[[ DATA TO USE open ]]

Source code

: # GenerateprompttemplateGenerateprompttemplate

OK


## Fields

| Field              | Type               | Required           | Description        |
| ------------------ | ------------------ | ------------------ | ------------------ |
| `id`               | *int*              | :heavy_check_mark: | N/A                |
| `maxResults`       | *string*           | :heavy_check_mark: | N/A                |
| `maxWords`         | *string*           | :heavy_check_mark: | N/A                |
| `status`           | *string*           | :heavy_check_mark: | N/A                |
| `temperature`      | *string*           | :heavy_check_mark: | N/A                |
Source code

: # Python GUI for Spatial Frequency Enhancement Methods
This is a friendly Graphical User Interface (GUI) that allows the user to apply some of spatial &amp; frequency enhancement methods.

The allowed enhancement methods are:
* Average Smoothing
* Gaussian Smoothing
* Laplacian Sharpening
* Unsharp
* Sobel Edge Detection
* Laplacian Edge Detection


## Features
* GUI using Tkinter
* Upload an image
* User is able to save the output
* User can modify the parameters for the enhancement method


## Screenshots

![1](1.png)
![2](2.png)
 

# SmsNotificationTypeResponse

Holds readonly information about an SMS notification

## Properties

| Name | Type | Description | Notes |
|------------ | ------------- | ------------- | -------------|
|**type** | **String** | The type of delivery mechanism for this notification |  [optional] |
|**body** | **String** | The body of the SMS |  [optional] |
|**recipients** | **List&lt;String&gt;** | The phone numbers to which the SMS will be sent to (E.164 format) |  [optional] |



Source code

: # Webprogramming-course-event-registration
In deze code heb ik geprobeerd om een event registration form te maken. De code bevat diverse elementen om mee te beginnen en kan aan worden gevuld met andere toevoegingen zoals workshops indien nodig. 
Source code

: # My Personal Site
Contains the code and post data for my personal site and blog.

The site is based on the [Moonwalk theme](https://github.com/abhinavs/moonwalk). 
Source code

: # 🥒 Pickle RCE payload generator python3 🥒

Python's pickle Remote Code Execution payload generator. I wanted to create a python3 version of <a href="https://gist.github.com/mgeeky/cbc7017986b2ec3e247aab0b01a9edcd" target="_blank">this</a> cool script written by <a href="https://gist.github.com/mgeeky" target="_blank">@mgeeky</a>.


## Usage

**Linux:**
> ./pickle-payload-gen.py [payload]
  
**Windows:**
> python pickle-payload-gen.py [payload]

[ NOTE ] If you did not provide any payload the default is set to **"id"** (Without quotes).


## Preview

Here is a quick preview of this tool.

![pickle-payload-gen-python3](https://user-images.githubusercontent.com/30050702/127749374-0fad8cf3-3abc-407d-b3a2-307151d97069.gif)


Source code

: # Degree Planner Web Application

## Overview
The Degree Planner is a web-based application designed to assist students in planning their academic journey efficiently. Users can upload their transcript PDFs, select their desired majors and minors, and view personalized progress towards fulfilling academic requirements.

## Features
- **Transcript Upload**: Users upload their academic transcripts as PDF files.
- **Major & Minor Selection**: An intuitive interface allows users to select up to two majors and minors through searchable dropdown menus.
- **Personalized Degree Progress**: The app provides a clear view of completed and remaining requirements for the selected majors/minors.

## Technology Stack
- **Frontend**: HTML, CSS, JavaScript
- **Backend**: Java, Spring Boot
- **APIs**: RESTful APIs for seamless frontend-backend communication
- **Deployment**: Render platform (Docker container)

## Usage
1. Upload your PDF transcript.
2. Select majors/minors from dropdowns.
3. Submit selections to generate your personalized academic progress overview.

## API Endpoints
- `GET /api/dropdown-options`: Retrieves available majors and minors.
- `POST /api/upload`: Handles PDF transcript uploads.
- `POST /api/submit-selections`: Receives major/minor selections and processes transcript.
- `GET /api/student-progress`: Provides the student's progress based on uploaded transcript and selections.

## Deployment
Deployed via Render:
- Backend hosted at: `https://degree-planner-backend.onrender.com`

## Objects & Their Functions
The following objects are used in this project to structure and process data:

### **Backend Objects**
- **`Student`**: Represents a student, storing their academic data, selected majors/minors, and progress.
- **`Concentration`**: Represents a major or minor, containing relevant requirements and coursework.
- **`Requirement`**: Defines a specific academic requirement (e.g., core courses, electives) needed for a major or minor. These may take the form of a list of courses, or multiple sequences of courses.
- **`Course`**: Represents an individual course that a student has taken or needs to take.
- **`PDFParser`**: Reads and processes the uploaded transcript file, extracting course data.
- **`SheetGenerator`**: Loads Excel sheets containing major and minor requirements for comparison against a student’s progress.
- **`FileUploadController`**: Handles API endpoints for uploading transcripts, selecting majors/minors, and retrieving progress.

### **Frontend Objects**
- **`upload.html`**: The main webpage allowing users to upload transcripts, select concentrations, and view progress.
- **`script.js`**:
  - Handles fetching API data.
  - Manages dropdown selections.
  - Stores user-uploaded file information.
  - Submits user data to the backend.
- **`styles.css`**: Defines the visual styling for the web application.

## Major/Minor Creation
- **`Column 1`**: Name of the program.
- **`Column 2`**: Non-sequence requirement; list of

[[ DATA TO USE closed ]]

▶ **PROBLEM**: Report how many lines of the records above contain the word "https", and give only that number.

▶ **RESPONSE**: 4